## PROBLEM REQUIREMENTS
Provide again, from the entries below, every line from the one containing "- long, deep streams" through the one containing "- explain how design will be evaluated", exactly as written, and no other line.

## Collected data
# # # #

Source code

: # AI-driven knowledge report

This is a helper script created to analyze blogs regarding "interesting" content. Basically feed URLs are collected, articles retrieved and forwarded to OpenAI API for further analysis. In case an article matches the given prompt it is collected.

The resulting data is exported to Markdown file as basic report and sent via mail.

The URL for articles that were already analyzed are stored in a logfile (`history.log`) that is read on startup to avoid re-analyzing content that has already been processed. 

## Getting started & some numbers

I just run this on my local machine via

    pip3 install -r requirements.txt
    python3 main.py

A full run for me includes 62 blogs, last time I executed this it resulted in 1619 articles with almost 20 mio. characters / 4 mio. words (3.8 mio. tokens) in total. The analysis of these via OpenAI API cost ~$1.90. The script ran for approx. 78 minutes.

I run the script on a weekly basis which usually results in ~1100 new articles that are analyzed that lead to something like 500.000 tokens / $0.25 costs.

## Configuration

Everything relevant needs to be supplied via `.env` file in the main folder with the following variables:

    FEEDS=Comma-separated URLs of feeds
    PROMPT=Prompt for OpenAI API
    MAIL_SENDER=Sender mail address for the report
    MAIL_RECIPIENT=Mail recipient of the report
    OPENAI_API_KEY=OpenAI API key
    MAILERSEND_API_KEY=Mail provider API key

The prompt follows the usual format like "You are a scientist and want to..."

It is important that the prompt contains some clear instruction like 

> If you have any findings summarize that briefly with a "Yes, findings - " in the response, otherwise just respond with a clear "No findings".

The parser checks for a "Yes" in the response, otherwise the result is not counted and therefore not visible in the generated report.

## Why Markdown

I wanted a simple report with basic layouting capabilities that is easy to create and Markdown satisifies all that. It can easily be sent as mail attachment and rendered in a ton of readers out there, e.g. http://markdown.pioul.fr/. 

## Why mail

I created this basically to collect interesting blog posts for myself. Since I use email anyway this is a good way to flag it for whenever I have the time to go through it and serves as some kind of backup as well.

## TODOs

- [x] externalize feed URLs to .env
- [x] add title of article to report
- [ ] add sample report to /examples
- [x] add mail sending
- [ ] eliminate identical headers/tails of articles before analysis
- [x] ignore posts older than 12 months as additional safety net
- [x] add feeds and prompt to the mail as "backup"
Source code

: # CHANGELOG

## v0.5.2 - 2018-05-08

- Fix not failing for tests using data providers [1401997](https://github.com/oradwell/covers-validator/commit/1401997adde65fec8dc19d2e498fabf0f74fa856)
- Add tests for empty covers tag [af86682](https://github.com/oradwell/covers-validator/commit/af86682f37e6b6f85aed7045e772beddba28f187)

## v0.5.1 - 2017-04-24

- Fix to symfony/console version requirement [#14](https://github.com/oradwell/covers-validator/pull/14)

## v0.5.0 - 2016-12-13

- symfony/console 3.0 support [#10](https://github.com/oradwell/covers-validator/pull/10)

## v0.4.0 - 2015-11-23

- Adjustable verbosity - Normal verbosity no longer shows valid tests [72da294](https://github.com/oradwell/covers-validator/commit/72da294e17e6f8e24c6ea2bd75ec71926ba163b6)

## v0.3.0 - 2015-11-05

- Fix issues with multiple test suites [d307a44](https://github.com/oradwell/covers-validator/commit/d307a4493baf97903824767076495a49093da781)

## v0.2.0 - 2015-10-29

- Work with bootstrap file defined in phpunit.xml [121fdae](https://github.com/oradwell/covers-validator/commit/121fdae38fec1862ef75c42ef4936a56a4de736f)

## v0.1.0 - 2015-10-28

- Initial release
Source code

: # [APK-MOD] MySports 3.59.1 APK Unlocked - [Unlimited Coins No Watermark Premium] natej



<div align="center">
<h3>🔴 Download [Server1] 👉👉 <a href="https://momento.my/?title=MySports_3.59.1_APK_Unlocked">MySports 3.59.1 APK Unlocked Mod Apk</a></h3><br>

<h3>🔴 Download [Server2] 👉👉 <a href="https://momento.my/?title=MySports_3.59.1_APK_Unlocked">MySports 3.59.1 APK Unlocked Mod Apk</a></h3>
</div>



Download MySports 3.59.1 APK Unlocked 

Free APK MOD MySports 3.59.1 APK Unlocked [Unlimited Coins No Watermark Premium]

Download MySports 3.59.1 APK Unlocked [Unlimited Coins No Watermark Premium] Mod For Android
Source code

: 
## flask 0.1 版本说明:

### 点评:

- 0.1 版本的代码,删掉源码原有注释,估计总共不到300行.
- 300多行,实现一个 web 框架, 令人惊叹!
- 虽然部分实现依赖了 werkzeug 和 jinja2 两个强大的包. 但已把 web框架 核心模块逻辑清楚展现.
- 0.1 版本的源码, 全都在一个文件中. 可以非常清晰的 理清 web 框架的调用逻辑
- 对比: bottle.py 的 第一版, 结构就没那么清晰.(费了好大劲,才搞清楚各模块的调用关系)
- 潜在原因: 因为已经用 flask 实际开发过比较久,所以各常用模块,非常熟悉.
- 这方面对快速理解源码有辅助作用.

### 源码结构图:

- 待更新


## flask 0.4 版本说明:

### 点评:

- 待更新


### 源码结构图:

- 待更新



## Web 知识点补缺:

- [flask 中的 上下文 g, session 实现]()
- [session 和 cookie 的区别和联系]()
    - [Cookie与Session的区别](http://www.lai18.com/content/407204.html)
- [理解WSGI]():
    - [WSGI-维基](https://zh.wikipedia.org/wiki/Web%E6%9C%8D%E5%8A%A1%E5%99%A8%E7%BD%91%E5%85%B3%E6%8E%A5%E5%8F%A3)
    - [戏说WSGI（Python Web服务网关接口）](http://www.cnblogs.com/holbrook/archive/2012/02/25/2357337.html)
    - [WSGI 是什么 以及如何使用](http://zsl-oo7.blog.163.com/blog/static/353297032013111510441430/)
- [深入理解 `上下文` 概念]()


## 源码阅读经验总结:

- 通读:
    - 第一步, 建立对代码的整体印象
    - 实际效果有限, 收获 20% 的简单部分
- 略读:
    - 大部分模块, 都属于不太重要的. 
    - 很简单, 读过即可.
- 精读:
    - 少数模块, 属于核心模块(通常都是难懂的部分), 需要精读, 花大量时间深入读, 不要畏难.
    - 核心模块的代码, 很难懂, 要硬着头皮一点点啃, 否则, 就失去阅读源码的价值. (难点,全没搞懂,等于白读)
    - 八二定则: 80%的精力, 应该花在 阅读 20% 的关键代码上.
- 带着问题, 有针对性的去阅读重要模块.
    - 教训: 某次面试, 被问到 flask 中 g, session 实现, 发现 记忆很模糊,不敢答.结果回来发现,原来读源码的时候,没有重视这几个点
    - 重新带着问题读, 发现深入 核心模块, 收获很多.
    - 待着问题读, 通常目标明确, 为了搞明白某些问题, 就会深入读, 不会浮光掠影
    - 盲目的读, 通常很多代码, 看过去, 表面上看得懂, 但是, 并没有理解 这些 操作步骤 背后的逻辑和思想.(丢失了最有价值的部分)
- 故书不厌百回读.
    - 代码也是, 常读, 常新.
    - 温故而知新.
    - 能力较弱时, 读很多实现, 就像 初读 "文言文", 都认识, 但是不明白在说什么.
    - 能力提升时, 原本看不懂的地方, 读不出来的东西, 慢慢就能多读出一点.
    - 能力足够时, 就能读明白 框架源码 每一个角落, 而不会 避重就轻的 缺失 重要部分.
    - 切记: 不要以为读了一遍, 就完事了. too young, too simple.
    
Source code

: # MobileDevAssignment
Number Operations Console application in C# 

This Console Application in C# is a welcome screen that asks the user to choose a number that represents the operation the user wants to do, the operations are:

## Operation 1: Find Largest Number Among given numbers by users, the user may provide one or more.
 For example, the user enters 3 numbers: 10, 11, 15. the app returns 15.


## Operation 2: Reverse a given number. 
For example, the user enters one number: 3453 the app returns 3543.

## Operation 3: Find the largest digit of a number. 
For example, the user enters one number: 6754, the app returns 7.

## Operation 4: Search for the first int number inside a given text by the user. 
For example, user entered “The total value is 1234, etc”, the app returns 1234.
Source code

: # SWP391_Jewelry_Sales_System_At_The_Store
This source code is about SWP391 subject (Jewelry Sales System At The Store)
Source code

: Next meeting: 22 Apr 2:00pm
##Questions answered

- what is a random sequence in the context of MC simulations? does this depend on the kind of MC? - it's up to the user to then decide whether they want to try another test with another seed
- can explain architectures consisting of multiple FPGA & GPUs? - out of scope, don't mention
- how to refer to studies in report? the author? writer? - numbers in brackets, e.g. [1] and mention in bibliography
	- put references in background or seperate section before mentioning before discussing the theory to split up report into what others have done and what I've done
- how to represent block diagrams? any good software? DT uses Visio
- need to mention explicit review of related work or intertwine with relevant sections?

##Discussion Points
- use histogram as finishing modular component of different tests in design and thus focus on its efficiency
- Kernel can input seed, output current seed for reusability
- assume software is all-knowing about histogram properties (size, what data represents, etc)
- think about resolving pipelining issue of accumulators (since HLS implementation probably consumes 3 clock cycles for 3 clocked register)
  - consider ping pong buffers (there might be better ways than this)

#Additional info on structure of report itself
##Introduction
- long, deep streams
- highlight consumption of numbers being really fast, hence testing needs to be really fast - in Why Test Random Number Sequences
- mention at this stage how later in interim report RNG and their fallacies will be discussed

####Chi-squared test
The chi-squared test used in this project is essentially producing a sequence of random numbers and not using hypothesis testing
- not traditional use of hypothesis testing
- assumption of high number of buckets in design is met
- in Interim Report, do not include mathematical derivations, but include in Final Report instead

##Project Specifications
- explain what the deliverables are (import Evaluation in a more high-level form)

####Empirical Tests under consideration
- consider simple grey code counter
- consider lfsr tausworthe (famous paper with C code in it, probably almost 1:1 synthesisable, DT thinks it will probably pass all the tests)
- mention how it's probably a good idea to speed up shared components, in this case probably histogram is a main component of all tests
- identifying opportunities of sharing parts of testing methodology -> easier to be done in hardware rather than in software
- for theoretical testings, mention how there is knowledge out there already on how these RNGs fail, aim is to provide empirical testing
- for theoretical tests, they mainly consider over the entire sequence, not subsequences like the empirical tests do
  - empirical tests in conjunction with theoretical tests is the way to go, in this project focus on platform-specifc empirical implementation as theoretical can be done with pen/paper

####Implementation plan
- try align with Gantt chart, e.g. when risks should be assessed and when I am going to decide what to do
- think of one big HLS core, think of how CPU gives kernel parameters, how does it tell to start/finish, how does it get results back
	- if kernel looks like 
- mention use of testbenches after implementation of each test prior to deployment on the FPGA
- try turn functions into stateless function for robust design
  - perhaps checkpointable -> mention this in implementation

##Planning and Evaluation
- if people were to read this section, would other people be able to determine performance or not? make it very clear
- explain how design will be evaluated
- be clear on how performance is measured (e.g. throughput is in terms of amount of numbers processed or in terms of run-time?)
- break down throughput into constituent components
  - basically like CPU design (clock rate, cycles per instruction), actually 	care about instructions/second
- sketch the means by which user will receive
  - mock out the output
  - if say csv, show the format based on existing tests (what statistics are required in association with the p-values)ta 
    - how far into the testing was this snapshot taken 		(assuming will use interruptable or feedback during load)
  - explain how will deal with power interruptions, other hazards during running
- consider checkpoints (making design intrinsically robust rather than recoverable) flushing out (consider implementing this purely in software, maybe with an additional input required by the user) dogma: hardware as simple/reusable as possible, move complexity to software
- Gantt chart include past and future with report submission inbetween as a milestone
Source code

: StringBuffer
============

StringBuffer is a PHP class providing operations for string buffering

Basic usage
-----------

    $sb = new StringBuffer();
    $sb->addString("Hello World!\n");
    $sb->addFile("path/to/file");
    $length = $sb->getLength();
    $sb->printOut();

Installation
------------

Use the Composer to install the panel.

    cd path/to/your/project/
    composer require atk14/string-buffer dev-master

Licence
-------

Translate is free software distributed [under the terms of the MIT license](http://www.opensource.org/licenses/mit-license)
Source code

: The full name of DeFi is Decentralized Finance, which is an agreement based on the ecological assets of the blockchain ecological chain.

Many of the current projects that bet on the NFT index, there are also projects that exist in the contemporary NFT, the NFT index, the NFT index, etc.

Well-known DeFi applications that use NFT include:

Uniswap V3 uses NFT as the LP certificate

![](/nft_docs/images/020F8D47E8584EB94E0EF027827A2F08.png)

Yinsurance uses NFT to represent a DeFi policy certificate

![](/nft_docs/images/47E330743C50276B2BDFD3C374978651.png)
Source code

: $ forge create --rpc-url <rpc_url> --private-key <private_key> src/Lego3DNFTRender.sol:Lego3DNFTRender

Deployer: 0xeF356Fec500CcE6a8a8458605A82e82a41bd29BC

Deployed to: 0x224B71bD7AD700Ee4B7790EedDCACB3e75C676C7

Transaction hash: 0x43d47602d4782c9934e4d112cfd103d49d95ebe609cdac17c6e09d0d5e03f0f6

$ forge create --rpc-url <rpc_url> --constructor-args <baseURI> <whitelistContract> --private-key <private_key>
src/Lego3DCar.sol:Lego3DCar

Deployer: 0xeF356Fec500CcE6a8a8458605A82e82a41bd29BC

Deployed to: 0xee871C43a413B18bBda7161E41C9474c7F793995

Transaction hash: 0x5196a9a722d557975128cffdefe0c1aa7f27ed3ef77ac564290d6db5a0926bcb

# # # #

## RESPONSE TO THE TASK
- long, deep streams
- highlight consumption of numbers being really fast, hence testing needs to be really fast - in Why Test Random Number Sequences
- mention at this stage how later in interim report RNG and their fallacies will be discussed

####Chi-squared test
The chi-squared test used in this project is essentially producing a sequence of random numbers and not using hypothesis testing
- not traditional use of hypothesis testing
- assumption of high number of buckets in design is met
- in Interim Report, do not include mathematical derivations, but include in Final Report instead

##Project Specifications
- explain what the deliverables are (import Evaluation in a more high-level form)

####Empirical Tests under consideration
- consider simple grey code counter
- consider lfsr tausworthe (famous paper with C code in it, probably almost 1:1 synthesisable, DT thinks it will probably pass all the tests)
- mention how it's probably a good idea to speed up shared components, in this case probably histogram is a main component of all tests
- identifying opportunities of sharing parts of testing methodology -> easier to be done in hardware rather than in software
- for theoretical testings, mention how there is knowledge out there already on how these RNGs fail, aim is to provide empirical testing
- for theoretical tests, they mainly consider over the entire sequence, not subsequences like the empirical tests do
  - empirical tests in conjunction with theoretical tests is the way to go, in this project focus on platform-specifc empirical implementation as theoretical can be done with pen/paper

####Implementation plan
- try align with Gantt chart, e.g. when risks should be assessed and when I am going to decide what to do
- think of one big HLS core, think of how CPU gives kernel parameters, how does it tell to start/finish, how does it get results back
	- if kernel looks like 
- mention use of testbenches after implementation of each test prior to deployment on the FPGA
- try turn functions into stateless function for robust design
  - perhaps checkpointable -> mention this in implementation

##Planning and Evaluation
- if people were to read this section, would other people be able to determine performance or not? make it very clear
- explain how design will be evaluated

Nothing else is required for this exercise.